RSL provided us with one of the great underdog stories of the season last year with their remarkable against the odds run to the Conference final. So it seems harsh to almost write them off this time, admittedly something done regularly which tends to fuel their us against the world mentality. They reached the play-offs last year with ownership in a state of flux and an interim coach – both situations that have since been addressed. They now have greater stability, and there’s no doubt Pablo Mastroeni deserved to lose that interim tag after the job that he did, but bizarrely do they now lose a little bit of their edge? They’ve certainly lost one of their best players in Albert Rusnak so sustaining the success of last season looks a tall order. Those new owners haven’t been in situ for long though so should they make a splash in the transfer market the outlook could change quickly.
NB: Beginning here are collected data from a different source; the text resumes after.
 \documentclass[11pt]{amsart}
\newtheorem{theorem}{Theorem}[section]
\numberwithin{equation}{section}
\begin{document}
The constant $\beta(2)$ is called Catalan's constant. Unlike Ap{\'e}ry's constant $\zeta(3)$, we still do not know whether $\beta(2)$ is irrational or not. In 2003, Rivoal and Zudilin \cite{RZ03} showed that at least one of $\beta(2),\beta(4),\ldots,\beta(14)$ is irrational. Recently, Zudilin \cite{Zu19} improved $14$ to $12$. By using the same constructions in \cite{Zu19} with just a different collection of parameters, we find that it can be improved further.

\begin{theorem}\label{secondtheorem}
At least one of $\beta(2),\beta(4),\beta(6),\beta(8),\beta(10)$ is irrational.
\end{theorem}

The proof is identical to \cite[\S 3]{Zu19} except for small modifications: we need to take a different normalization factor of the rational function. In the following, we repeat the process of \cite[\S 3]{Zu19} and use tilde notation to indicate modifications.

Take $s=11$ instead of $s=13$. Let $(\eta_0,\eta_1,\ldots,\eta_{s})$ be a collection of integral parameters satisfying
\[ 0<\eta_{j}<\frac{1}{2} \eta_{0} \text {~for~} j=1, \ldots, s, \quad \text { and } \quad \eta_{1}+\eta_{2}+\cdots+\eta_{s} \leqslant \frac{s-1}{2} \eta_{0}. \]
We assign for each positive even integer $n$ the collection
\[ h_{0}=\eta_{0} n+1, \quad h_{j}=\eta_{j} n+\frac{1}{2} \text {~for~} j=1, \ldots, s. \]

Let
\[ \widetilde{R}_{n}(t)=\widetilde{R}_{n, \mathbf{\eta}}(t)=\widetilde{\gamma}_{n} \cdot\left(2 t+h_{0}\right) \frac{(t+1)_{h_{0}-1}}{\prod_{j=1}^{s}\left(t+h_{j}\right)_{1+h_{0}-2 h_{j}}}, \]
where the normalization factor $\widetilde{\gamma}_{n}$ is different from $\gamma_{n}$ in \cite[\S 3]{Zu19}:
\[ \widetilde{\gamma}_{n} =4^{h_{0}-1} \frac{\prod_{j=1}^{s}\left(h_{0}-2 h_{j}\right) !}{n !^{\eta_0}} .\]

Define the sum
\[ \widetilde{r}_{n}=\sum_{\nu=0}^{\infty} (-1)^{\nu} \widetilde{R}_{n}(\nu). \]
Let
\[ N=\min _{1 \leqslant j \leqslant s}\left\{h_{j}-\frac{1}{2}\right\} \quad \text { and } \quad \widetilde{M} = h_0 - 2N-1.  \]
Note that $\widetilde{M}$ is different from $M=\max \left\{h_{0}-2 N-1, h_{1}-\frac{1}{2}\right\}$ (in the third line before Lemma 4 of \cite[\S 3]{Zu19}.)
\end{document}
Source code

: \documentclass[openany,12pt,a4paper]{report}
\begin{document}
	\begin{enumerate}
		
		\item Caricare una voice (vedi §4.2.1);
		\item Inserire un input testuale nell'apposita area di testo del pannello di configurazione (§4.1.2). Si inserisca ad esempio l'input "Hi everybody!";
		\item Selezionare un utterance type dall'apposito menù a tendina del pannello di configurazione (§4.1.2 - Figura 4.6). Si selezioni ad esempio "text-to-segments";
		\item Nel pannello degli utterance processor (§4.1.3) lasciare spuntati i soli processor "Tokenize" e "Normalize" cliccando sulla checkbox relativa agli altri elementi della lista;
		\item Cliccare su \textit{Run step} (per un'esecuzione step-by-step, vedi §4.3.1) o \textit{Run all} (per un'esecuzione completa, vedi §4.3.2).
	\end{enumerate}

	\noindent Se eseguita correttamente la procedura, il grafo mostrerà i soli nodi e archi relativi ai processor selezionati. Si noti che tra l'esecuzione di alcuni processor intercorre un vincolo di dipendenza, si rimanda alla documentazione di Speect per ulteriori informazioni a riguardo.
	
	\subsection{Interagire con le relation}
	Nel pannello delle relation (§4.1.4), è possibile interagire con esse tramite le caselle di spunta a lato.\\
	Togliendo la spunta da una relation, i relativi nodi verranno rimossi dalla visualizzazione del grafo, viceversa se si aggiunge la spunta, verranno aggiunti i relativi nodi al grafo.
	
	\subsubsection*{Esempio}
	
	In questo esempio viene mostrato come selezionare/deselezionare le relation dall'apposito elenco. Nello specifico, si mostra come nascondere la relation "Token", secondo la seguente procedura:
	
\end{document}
Ted Segal took over the Dynamo during last season and wasted no time making his ambitions clear. He’s now had a little longer to mark his mark and I’m convinced everything is in place to make a success of a franchise that has struggled badly in recent years. But I think there’s a bit too much to be done for that to happen this season and they’ll still be playing catch up. They’ve broken their transfer record to sign Sebastian Ferreira, Steve Clark is an astute signing in goal and they could easily finish much higher than I have them – they’ll get there – just probably not quite yet.


I actually quite like the look of the Quakes squad and in most season’s they’d be a fair bit higher in this list. But there’s no stand out candidate to be bottom of the West and I fear for San Jose in the post-Wondolowski era for a couple of reasons. Partly a lack of depth should a strong starting line-up get stretched but perhaps more pertinently an apparent disconnect between club and coach. They no longer appear as committed to Matias Almeyda’s specific approach, gone are most of the players he brought in having previously worked with and entering the final year of his contract the signs point towards the end of his era – which doesn’t bode well at the start of a new season.